• What the exercise asks
Starting at the line that contains "If you plan" and ending at the line that contains "coronavirus when students", the lines below are to be given again exactly, with nothing added.

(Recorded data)

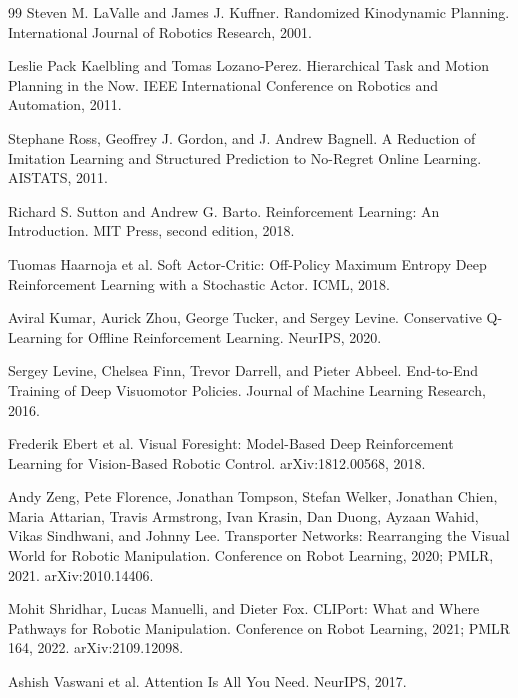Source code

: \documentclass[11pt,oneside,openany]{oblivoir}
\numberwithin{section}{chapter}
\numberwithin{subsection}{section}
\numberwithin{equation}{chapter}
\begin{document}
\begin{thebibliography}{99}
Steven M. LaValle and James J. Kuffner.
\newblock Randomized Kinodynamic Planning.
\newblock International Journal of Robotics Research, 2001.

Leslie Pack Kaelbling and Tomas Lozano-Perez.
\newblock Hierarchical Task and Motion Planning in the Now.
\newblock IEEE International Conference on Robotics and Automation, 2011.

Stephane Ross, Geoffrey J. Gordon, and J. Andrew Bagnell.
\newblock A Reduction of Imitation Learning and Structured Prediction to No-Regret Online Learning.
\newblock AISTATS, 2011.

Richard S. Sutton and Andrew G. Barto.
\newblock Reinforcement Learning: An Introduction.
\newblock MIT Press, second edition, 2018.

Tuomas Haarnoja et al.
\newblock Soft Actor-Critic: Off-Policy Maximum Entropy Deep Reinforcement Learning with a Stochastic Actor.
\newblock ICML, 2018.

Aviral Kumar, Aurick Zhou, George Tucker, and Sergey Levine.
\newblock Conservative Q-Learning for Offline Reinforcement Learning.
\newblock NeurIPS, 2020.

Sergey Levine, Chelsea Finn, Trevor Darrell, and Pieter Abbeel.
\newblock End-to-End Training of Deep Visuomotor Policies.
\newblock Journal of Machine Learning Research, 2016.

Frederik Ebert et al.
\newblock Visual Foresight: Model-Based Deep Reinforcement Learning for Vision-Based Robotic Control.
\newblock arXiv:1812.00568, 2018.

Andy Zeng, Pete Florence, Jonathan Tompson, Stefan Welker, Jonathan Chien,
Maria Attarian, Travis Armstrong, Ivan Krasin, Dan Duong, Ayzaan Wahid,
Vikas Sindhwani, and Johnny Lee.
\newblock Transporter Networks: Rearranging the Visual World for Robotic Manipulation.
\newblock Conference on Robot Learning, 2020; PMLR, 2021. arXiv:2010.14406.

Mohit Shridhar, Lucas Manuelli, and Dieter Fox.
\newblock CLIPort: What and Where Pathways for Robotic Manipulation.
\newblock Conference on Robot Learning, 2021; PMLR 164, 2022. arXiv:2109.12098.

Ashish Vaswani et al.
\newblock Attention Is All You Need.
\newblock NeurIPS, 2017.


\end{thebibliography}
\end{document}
==
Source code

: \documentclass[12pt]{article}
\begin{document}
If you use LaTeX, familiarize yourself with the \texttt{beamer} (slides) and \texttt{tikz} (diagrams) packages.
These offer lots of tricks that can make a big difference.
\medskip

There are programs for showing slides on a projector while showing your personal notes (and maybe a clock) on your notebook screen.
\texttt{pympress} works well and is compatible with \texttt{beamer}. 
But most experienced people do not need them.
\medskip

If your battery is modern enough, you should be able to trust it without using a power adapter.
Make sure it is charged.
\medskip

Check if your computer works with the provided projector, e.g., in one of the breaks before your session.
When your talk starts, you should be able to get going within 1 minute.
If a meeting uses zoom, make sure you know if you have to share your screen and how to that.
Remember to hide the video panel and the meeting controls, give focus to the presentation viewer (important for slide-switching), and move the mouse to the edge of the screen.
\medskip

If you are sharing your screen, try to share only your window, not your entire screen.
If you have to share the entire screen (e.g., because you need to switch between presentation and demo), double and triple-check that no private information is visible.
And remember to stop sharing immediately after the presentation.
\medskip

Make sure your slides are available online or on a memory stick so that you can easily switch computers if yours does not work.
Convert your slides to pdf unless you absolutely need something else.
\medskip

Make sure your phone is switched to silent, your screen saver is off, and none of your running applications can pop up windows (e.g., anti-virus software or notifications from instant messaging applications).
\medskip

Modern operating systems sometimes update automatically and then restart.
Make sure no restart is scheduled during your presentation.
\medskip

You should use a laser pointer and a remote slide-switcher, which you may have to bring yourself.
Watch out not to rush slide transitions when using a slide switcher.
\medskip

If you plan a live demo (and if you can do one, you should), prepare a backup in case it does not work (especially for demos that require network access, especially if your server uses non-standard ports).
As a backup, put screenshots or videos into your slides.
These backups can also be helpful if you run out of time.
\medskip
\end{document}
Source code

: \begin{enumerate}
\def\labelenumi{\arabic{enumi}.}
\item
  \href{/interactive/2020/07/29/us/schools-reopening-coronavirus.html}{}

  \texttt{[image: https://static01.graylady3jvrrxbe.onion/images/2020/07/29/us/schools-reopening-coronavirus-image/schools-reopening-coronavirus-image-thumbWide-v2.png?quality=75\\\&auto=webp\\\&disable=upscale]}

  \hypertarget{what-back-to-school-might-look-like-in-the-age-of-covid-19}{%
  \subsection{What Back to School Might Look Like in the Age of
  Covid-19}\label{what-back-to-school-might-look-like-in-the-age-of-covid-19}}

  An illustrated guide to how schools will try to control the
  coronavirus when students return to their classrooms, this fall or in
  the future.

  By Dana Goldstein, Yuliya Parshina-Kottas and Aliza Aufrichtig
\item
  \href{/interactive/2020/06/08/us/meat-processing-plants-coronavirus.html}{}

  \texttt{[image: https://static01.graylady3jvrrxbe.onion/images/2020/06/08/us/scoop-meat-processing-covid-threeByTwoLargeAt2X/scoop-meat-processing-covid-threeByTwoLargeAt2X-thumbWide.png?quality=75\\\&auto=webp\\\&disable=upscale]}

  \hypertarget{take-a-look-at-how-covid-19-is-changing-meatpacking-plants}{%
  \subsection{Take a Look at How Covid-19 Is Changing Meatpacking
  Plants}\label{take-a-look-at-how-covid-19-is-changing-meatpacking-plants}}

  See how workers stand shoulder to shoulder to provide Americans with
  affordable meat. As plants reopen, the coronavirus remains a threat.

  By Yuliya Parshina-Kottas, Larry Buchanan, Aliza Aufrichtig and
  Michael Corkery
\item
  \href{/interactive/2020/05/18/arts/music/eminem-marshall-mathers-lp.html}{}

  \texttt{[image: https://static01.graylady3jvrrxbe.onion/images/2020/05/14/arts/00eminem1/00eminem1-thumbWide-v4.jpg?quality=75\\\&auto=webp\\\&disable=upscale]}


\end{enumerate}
==
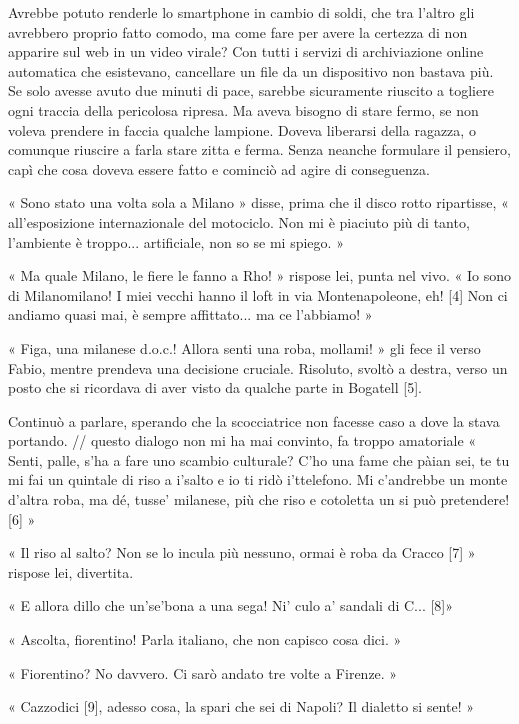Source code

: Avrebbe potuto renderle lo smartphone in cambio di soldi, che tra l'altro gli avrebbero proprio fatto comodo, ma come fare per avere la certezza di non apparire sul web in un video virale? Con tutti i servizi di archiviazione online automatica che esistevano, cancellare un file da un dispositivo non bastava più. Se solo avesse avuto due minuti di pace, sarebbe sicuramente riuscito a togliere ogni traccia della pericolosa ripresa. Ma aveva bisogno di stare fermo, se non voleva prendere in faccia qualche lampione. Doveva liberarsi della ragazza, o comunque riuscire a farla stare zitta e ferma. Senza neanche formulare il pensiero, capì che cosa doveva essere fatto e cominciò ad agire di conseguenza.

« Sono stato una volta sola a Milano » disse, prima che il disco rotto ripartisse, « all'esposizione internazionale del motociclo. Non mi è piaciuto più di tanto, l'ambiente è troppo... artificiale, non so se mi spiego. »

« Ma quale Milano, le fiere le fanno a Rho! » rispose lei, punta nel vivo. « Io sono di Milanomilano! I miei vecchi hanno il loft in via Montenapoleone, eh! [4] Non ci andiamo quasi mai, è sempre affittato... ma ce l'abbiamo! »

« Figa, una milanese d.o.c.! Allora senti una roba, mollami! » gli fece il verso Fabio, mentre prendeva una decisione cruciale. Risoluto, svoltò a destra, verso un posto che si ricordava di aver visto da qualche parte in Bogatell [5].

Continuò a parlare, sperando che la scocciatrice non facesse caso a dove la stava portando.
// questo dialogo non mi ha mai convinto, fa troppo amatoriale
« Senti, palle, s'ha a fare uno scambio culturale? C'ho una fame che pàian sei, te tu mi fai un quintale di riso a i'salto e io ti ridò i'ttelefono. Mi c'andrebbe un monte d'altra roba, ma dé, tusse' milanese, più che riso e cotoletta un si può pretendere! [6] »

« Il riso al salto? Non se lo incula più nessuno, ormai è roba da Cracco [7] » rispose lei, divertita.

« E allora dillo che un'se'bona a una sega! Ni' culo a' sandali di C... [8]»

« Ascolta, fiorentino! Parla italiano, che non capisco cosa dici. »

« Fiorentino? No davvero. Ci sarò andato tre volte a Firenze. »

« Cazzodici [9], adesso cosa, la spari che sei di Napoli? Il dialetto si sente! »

• Solution for this task
If you plan a live demo (and if you can do one, you should), prepare a backup in case it does not work (especially for demos that require network access, especially if your server uses non-standard ports).
As a backup, put screenshots or videos into your slides.
These backups can also be helpful if you run out of time.
\medskip
\end{document}
Source code

: \begin{enumerate}
\def\labelenumi{\arabic{enumi}.}
\item
  \href{/interactive/2020/07/29/us/schools-reopening-coronavirus.html}{}

  \texttt{[image: https://static01.graylady3jvrrxbe.onion/images/2020/07/29/us/schools-reopening-coronavirus-image/schools-reopening-coronavirus-image-thumbWide-v2.png?quality=75\\\&auto=webp\\\&disable=upscale]}

  \hypertarget{what-back-to-school-might-look-like-in-the-age-of-covid-19}{%
  \subsection{What Back to School Might Look Like in the Age of
  Covid-19}\label{what-back-to-school-might-look-like-in-the-age-of-covid-19}}

  An illustrated guide to how schools will try to control the
  coronavirus when students return to their classrooms, this fall or in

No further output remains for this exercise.